ASSIGNED TASK >> Find the word "action" below. Copy each line that has it.

Items from a data source
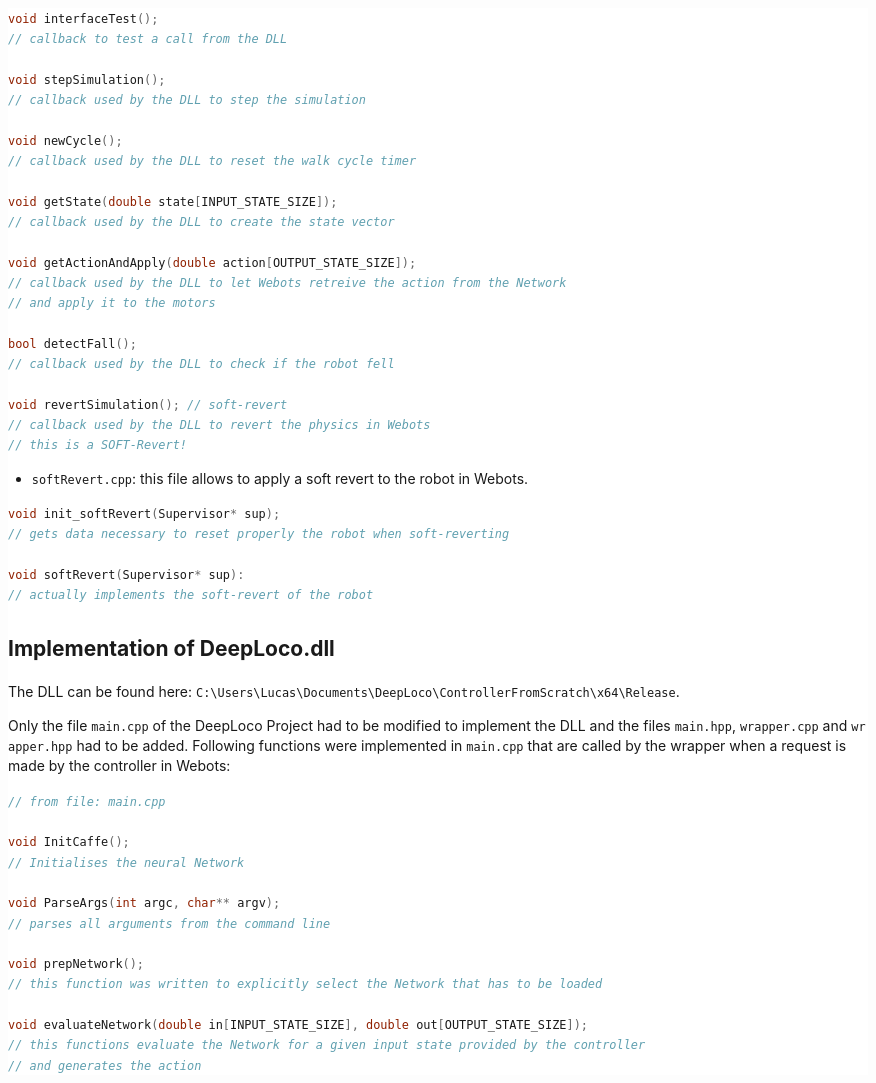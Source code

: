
 ```C++
void interfaceTest();
// callback to test a call from the DLL

void stepSimulation();
// callback used by the DLL to step the simulation 

void newCycle();
// callback used by the DLL to reset the walk cycle timer

void getState(double state[INPUT_STATE_SIZE]);
// callback used by the DLL to create the state vector

void getActionAndApply(double action[OUTPUT_STATE_SIZE]);
// callback used by the DLL to let Webots retreive the action from the Network
// and apply it to the motors

bool detectFall();
// callback used by the DLL to check if the robot fell

void revertSimulation(); // soft-revert
// callback used by the DLL to revert the physics in Webots
// this is a SOFT-Revert!
```
- `softRevert.cpp`: this file allows to apply a soft revert to the robot in Webots.
```C++
void init_softRevert(Supervisor* sup);
// gets data necessary to reset properly the robot when soft-reverting

void softRevert(Supervisor* sup):
// actually implements the soft-revert of the robot
```

<a name ="DeepDLL"></a>
## Implementation of **DeepLoco.dll**

The DLL can be found here: `C:\Users\Lucas\Documents\DeepLoco\ControllerFromScratch\x64\Release`.

Only the file `main.cpp` of the DeepLoco Project had to be modified to implement the DLL and the files `main.hpp`, `wrapper.cpp` and `wrapper.hpp` had to be added. Following functions were implemented in `main.cpp` that are called by the wrapper when a request is made by the controller in Webots: 
```C++
// from file: main.cpp

void InitCaffe();
// Initialises the neural Network

void ParseArgs(int argc, char** argv);
// parses all arguments from the command line 

void prepNetwork();
// this function was written to explicitly select the Network that has to be loaded

void evaluateNetwork(double in[INPUT_STATE_SIZE], double out[OUTPUT_STATE_SIZE]);
// this functions evaluate the Network for a given input state provided by the controller
// and generates the action 
```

RESULT FOR THIS EXERCISE >>
void getActionAndApply(double action[OUTPUT_STATE_SIZE]);
// callback used by the DLL to let Webots retreive the action from the Network
// and generates the action 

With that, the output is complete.